## Work item
Report the count of lines holding "rowspan" in the records, with no other words.

[Stored entries]
┌──

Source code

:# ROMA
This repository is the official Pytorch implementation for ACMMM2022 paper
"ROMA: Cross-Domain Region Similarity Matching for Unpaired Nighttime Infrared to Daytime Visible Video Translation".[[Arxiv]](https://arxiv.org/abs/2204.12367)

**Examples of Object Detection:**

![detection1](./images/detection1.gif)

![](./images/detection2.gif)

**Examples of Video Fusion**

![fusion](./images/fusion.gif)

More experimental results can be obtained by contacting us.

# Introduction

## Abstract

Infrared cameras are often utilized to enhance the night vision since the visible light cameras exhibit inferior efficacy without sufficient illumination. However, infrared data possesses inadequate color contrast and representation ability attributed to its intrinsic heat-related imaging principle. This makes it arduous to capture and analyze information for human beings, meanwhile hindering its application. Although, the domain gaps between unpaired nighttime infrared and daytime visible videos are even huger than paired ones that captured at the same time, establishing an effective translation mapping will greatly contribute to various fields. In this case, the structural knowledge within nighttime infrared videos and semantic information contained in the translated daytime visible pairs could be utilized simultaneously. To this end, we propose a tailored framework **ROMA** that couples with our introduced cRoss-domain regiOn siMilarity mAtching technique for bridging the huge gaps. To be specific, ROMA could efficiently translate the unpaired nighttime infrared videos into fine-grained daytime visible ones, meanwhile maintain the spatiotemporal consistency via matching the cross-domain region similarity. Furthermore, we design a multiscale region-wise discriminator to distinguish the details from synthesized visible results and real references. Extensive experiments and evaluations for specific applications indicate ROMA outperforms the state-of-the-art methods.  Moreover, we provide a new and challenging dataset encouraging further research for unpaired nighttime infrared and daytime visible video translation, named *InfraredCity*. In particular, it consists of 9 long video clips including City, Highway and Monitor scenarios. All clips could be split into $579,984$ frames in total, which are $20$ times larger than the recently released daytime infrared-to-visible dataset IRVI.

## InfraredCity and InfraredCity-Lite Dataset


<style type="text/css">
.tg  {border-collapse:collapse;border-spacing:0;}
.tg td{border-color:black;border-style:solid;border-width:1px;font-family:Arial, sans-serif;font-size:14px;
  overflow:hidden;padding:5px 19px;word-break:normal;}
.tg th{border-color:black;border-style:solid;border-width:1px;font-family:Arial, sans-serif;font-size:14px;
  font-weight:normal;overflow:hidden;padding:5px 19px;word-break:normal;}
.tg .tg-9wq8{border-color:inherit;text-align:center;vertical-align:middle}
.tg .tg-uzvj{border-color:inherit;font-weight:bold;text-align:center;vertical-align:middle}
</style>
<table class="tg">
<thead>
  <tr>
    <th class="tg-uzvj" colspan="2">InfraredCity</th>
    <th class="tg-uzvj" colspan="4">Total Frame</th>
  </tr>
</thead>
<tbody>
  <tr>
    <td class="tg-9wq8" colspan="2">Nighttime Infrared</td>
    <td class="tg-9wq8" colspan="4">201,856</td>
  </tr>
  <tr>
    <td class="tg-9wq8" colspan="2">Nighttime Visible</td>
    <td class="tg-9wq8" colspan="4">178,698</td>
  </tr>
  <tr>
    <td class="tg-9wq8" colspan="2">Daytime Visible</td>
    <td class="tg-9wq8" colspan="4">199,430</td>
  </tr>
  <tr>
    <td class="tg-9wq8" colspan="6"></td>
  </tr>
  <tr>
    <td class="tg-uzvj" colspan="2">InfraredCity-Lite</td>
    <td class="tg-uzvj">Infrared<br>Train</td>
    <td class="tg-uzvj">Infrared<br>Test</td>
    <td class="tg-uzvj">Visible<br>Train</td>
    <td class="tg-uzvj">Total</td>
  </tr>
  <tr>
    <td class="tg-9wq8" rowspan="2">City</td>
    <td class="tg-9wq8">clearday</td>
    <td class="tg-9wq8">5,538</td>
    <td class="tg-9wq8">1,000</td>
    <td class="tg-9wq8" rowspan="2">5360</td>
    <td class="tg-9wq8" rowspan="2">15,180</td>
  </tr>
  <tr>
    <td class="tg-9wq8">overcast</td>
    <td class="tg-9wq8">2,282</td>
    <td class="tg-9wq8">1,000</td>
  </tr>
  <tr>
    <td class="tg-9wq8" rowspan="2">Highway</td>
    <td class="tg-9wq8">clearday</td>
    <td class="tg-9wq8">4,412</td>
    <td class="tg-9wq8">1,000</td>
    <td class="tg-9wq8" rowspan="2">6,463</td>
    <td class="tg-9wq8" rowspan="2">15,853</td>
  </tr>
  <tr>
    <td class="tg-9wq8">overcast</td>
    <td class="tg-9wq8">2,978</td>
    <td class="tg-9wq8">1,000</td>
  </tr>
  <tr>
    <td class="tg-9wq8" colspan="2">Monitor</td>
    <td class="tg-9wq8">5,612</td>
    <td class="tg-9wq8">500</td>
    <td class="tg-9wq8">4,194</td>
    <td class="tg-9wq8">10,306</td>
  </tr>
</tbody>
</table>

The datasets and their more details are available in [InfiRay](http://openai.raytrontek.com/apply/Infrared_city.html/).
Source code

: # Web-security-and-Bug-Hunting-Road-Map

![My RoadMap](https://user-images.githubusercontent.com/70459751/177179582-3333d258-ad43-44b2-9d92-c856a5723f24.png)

└──

## Answer
6